The CBC PAC’s backing brings ground troops. The organization will send surrogates to help rally support for Mrs. Clinton ahead of South Carolina’s Feb. 27 primary, when more than half of the primary electorate is expected to be black.
Before then the two will square off in Nevada, which holds its caucuses on Feb. 20.
Hispanic voters are expected to play a significant role in that contest, and both Mrs. Clinton and Mr. Sanders have tried to court their votes by promising a lenient policy toward illegal immigrants.
Both have said they would even outbid President Obama, who has attempted to grant a deportation amnesty to as many as 5 million illegal immigrants. Most of that amnesty has been blocked by federal judges who say Mr. Obama broke the law, but Mr. Sanders and Mrs. Clinton have backed the president and said they would expand his move to encompass still more illegal immigrants.
“In fact I would go further,” Mr. Sanders said Thursday, adding that he’s eyeing citizenship rights for all 11 million illegal immigrants in the U.S.
Mrs.

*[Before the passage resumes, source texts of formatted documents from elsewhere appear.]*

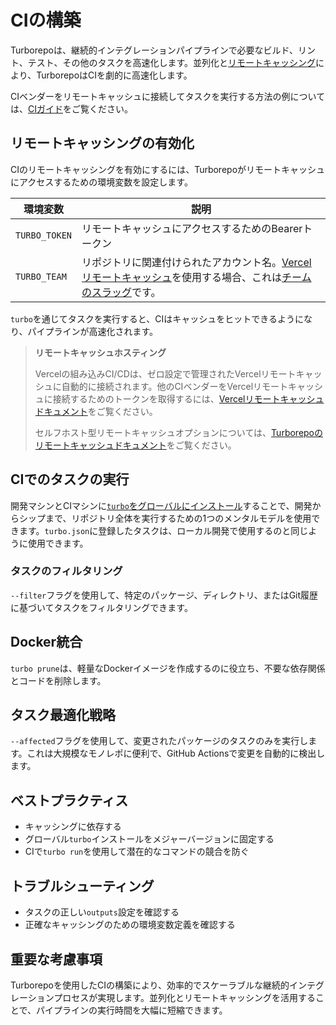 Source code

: # CIの構築

Turborepoは、継続的インテグレーションパイプラインで必要なビルド、リント、テスト、その他のタスクを高速化します。並列化と[リモートキャッシング](/docs/core-concepts/remote-caching)により、TurborepoはCIを劇的に高速化します。

CIベンダーをリモートキャッシュに接続してタスクを実行する方法の例については、[CIガイド](/docs/guides/ci-vendors)をご覧ください。

## リモートキャッシングの有効化

CIのリモートキャッシングを有効にするには、Turborepoがリモートキャッシュにアクセスするための環境変数を設定します。

| 環境変数 | 説明 |
| -------------------- | ---------------------------------------------------------------------------------------------------------------------------------------------------------------------------------------------------------------------------------------------------------------------------------------------------------------------------- |
| `TURBO_TOKEN` | リモートキャッシュにアクセスするためのBearerトークン |
| `TURBO_TEAM` | リポジトリに関連付けられたアカウント名。[Vercelリモートキャッシュ](https://vercel.com/docs/monorepos/remote-caching#vercel-remote-cache)を使用する場合、これは[チームのスラッグ](https://vercel.com/d?to=%2F%5Bteam%5D%2F%7E%2Fsettings&title=Get+team+slug)です。 |

`turbo`を通じてタスクを実行すると、CIはキャッシュをヒットできるようになり、パイプラインが高速化されます。

> **リモートキャッシュホスティング**
>
> Vercelの組み込みCI/CDは、ゼロ設定で管理されたVercelリモートキャッシュに自動的に接続されます。他のCIベンダーをVercelリモートキャッシュに接続するためのトークンを取得するには、[Vercelリモートキャッシュドキュメント](https://vercel.com/docs/monorepos/remote-caching#use-remote-caching-from-external-ci/cd)をご覧ください。
>
> セルフホスト型リモートキャッシュオプションについては、[Turborepoのリモートキャッシュドキュメント](/docs/core-concepts/remote-caching#remote-cache-api)をご覧ください。

## CIでのタスクの実行

開発マシンとCIマシンに[`turbo`をグローバルにインストール](/docs/getting-started/installation#global-installation)することで、開発からシップまで、リポジトリ全体を実行するための1つのメンタルモデルを使用できます。`turbo.json`に登録したタスクは、ローカル開発で使用するのと同じように使用できます。

### タスクのフィルタリング

`--filter`フラグを使用して、特定のパッケージ、ディレクトリ、またはGit履歴に基づいてタスクをフィルタリングできます。

## Docker統合

`turbo prune`は、軽量なDockerイメージを作成するのに役立ち、不要な依存関係とコードを削除します。

## タスク最適化戦略

`--affected`フラグを使用して、変更されたパッケージのタスクのみを実行します。これは大規模なモノレポに便利で、GitHub Actionsで変更を自動的に検出します。

## ベストプラクティス

- キャッシングに依存する
- グローバル`turbo`インストールをメジャーバージョンに固定する
- CIで`turbo run`を使用して潜在的なコマンドの競合を防ぐ

## トラブルシューティング

- タスクの正しい`outputs`設定を確認する
- 正確なキャッシングのための環境変数定義を確認する

## 重要な考慮事項

Turborepoを使用したCIの構築により、効率的でスケーラブルな継続的インテグレーションプロセスが実現します。並列化とリモートキャッシングを活用することで、パイプラインの実行時間を大幅に短縮できます。
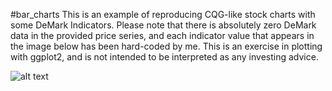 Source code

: #bar_charts
This is an example of reproducing CQG-like stock charts with some DeMark Indicators. Please note that there is absolutely zero DeMark data in the provided price series, and each indicator value that appears in the image below has been hard-coded by me. This is an exercise in plotting with ggplot2, and is not intended to be interpreted as any investing advice.

![alt text](https://github.com/geoquant/R/blob/master/bar_charts/Screen%20Shot%202015-02-27%20at%207.27.21%20PM.png "A DeMark Chart")
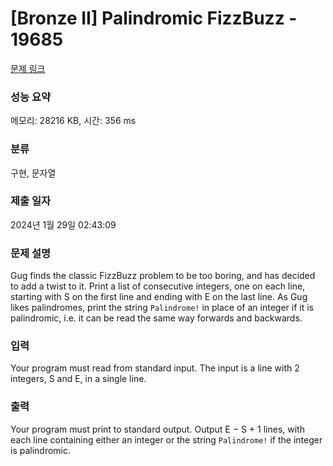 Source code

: # [Bronze II] Palindromic FizzBuzz - 19685 

[문제 링크](https://www.acmicpc.net/problem/19685) 

### 성능 요약

메모리: 28216 KB, 시간: 356 ms

### 분류

구현, 문자열

### 제출 일자

2024년 1월 29일 02:43:09

### 문제 설명

<p>Gug finds the classic FizzBuzz problem to be too boring, and has decided to add a twist to it. Print a list of consecutive integers, one on each line, starting with S on the first line and ending with E on the last line. As Gug likes palindromes, print the string <code>Palindrome!</code> in place of an integer if it is palindromic, i.e. it can be read the same way forwards and backwards.</p>

### 입력 

 <p>Your program must read from standard input. The input is a line with 2 integers, S and E, in a single line.</p>

### 출력 

 <p>Your program must print to standard output. Output E − S + 1 lines, with each line containing either an integer or the string <code>Palindrome!</code> if the integer is palindromic.</p>

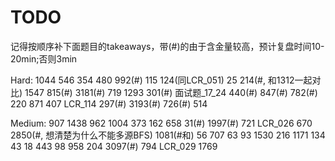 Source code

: # TODO
记得按顺序补下面题目的takeaways，带(#)的由于含金量较高，预计复盘时间10-20min;否则3min

Hard: 1044 546 354 480 992(#) 115 124(同LCR_051) 25 214(#, 和1312一起对比) 1547 815(#) 3181(#) 719
1293 301(#) 面试题_17_24 440(#) 847(#) 782(#) 220 871 407 LCR_114 297(#) 3193(#) 726(#) 514

Medium: 907 1438 962 1004 373 162 658 31(#) 1997(#) 721 LCR_026 670 2850(#, 想清楚为什么不能多源BFS)
1081(#和) 56 707 63 93 1530 216 1171 134 43 18 443 
98 958 204 3097(#) 794 LCR_029 1769


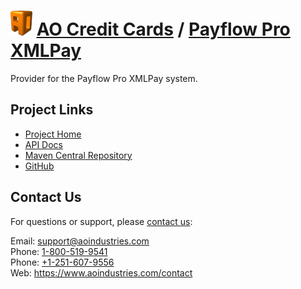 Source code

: # [<img src="ao-logo.png" alt="AO Logo" width="35" height="40">](https://www.aoindustries.com/) [AO Credit Cards](https://www.aoindustries.com/ao-credit-cards/) / [Payflow Pro XMLPay](https://www.aoindustries.com/ao-credit-cards/payflowPro/)
Provider for the Payflow Pro XMLPay system.

## Project Links
* [Project Home](https://www.aoindustries.com/ao-credit-cards/payflowPro/)
* [API Docs](https://www.aoindustries.com/ao-credit-cards/payflowPro/apidocs/)
* [Maven Central Repository](http://search.maven.org/#search|gav|1|g:%22com.aoindustries%22%20AND%20a:%22ao-credit-cards-payflowPro%22)
* [GitHub](https://github.com/aoindustries/ao-credit-cards-payflowPro)

## Contact Us
For questions or support, please [contact us](https://www.aoindustries.com/contact):

Email: [support@aoindustries.com](mailto:support@aoindustries.com)  
Phone: [1-800-519-9541](tel:1-800-519-9541)  
Phone: [+1-251-607-9556](tel:+1-251-607-9556)  
Web: https://www.aoindustries.com/contact
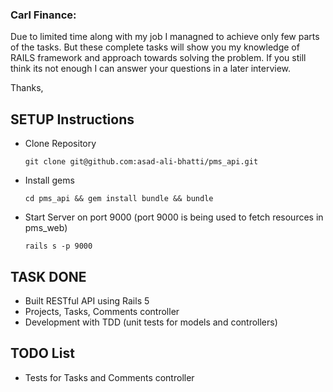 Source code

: ### Carl Finance:

Due to limited time along with my job I managned to achieve only few parts of the tasks. But these complete tasks will 
show you my knowledge of RAILS framework and approach towards solving the problem. If you still think its not enough 
I can answer your questions in a later interview.

Thanks,

## SETUP Instructions

- Clone Repository 
  
  `git clone git@github.com:asad-ali-bhatti/pms_api.git`
  
- Install gems
  
  `cd pms_api && gem install bundle && bundle`
  
- Start Server on port 9000 (port 9000 is being used to fetch resources in pms_web)
  
  `rails s -p 9000`
  
## TASK DONE

- Built RESTful API using Rails 5 
- Projects, Tasks, Comments controller
- Development with TDD (unit tests for models and controllers)

## TODO List 

- Tests for Tasks and Comments controller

Clinton agreed, but challenged Mr. Sanders’ own commitment to the issue, saying he voted against the 2007 immigration bill that would have worked toward legalization. Mrs. Clinton, in the Senate at the time, voted for the legislation.
Mr. Sanders admitted he voted against the bill, but said that was because its guest-worker provisions for future workers were akin to “slavery.”
Already having chased three other major candidates from race, Mr. Sanders and Mrs. Clinton have turned the primary into a battle over which one of them can lean further to the left. Mrs. Clinton describes herself as a progressive who can get things done — a jab at Mr. Sanders’ lack of an extensive legislative record.
Mr. Sanders, meanwhile, questions Mrs. Clinton’s commitment to key liberal issues, saying she has close ties to Wall Street which makes her a bad choice for Democrats seeking someone to police big banks.
After Mrs. Clinton said she’s never been swayed in her positions by her financial backers, Mr. Sanders questioned her.
“People aren’t dumb,” the senator said. “Why in God’s name does Wall Street make huge campaign contributions? I guess just for the fun of it?”